**YOUR ASSIGNMENT:** All lines from the start of the listing below through the line containing "app:place(a, 0, 0)" are to be written out again exactly, and no others.

**RECORDS FOR THE EXERCISE:**

|---|

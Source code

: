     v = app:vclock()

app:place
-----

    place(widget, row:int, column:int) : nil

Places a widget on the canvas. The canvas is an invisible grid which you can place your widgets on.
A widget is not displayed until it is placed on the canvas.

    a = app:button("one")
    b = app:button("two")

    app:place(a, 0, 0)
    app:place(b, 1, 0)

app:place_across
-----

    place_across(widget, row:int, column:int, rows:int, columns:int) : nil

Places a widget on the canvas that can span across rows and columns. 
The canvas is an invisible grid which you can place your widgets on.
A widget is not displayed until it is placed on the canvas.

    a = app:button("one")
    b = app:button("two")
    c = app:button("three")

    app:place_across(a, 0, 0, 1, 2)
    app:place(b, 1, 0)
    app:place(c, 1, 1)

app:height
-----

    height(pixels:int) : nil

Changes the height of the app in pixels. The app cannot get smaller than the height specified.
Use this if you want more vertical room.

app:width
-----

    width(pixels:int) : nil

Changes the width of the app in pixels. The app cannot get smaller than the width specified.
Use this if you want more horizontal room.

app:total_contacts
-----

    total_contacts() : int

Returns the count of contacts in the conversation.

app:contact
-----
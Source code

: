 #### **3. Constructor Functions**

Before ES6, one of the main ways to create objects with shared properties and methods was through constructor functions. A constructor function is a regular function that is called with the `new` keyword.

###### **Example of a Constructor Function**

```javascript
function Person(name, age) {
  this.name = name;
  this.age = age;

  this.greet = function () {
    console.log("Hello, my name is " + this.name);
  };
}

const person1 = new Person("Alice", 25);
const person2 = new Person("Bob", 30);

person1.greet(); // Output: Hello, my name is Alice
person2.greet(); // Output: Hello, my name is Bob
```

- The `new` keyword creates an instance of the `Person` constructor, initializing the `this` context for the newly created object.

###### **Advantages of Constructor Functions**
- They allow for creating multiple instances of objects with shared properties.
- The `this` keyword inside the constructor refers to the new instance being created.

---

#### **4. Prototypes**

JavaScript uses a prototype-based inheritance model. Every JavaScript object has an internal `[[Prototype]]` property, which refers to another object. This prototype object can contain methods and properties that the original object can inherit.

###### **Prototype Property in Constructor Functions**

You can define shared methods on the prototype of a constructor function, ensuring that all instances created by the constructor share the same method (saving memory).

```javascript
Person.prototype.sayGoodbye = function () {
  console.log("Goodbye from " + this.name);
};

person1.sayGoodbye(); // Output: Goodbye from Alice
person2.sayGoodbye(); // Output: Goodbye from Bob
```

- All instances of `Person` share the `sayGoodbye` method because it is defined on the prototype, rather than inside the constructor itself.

|---|

**RESPONSE TO THE EXERCISE:**
Source code

:     v = app:vclock()

app:place
-----

    place(widget, row:int, column:int) : nil

Places a widget on the canvas. The canvas is an invisible grid which you can place your widgets on.
A widget is not displayed until it is placed on the canvas.

    a = app:button("one")
    b = app:button("two")

    app:place(a, 0, 0)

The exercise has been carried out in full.